Are you thinking about trying to cut back on the amount of salt you use? Most people report that they don’t add salt to food very often, yet our sodium intake is probably much higher than we believe it to be. Aside from the times, we might cater to cravings for chips or salted nuts, we might not believe we eat very many salty foods, however, salt is added to more than we realize.
My tips for cutting back your intake of sodium are:
- Cook at home more often – restaurant meals are notorious for being very salt-heavy.
- Ask for no-added-salt when at restaurants – it may already be in a dish, but you may prevent a final sprinkle going on before the dish is sent out and a sprinkle can pack a lot of sodium.
- When cooking at home, use acids like lemon juice, lime juice, and vinegars to replace some or all of the salt in: chicken salad, tuna salad, egg salad, soups, and sauces.
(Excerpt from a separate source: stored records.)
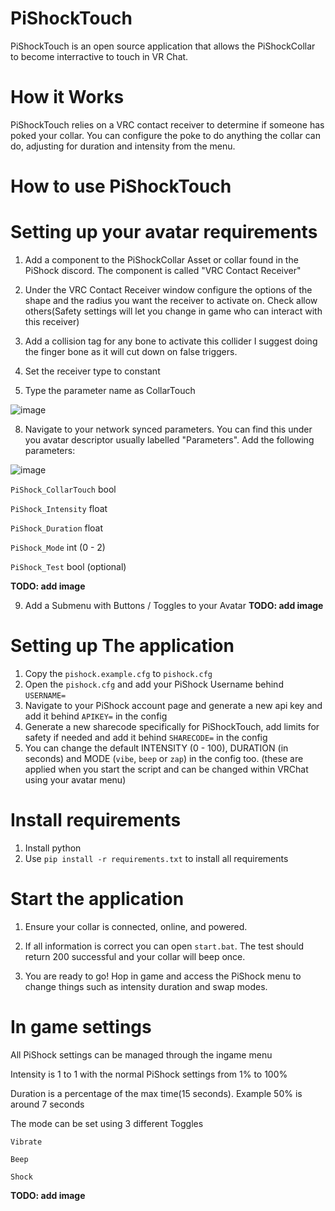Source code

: # PiShockTouch
PiShockTouch is an open source application that allows the PiShockCollar to become interractive to touch in VR Chat.

# How it Works
PiShockTouch relies on a VRC contact receiver to determine if someone has poked your collar. You can configure the poke to do anything the collar can do, adjusting for duration and intensity from the menu.



# How to use PiShockTouch

# Setting up your avatar requirements


1. Add a component to the PiShockCollar Asset or collar found in the PiShock discord. The component is called "VRC Contact Receiver"

2. Under the VRC Contact Receiver window configure the options of the shape and the radius you want the receiver to activate on. Check allow others(Safety settings will let you change in game who can interact with this receiver)

4. Add a collision tag for any bone to activate this collider I suggest doing the finger bone as it will cut down on false triggers.

5. Set the receiver type to constant

6. Type the parameter name as CollarTouch


![image](https://user-images.githubusercontent.com/102766533/197355966-342288aa-b97d-44be-acee-ced53219ea90.png)




8. Navigate to your network synced parameters. You can find this under you avatar descriptor usually labelled "Parameters". Add the following parameters:

![image](https://user-images.githubusercontent.com/102766533/197355844-be871070-788c-4e2a-a2ca-9399c5b8851b.png)


`PiShock_CollarTouch` bool

`PiShock_Intensity` float

`PiShock_Duration` float

`PiShock_Mode` int (0 - 2)

`PiShock_Test` bool (optional)

**TODO: add image**
<!-- ![image](https://user-images.githubusercontent.com/102766533/197356880-967262cf-1eb1-44ad-8a70-abd889573499.png) -->


9. Add a Submenu with Buttons / Toggles to your Avatar
**TODO: add image**



# Setting up The application
1. Copy the `pishock.example.cfg` to `pishock.cfg`
4. Open the `pishock.cfg` and add your PiShock Username behind `USERNAME=`
3. Navigate to your PiShock account page and generate a new api key and add it behind `APIKEY=` in the config
4. Generate a new sharecode specifically for PiShockTouch, add limits for safety if needed and add it behind `SHARECODE=` in the config
5.  You can change the default INTENSITY (0 - 100), DURATION (in seconds) and MODE (`vibe`, `beep` or `zap`) in the config too. (these are applied when you start the script and can be changed within VRChat using your avatar menu)


# Install requirements

1. Install python
1. Use `pip install -r requirements.txt` to install all requirements

# Start the application

1. Ensure your collar is connected, online, and powered. 

2. If all information is correct you can open `start.bat`. The test should return 200 successful and your collar will beep once.  

3. You are ready to go! Hop in game and access the PiShock menu to change things such as intensity duration and swap modes.

# In game settings

All PiShock settings can be managed through the ingame menu


Intensity is 1 to 1 with the normal PiShock settings from 1% to 100%

Duration is a percentage of the max time(15 seconds). Example 50% is around 7 seconds

The mode can be set using 3 different Toggles

`Vibrate`

`Beep`

`Shock`

**TODO: add image**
- Dilute – when eating high salt foods, mix them with low salt foods.
- Mix 3 kinds of plain nuts with 1 type of salted nuts.
- Mix salt-free pretzels or chips with salt.
- Add pureed vegetables like cooked carrots, peppers, or onions to store-bought tomato sauce.
- Add a handful of plain frozen vegetables to pre-made soups, frozen entrees, left-overs from restaurants, mac and cheese before heating up.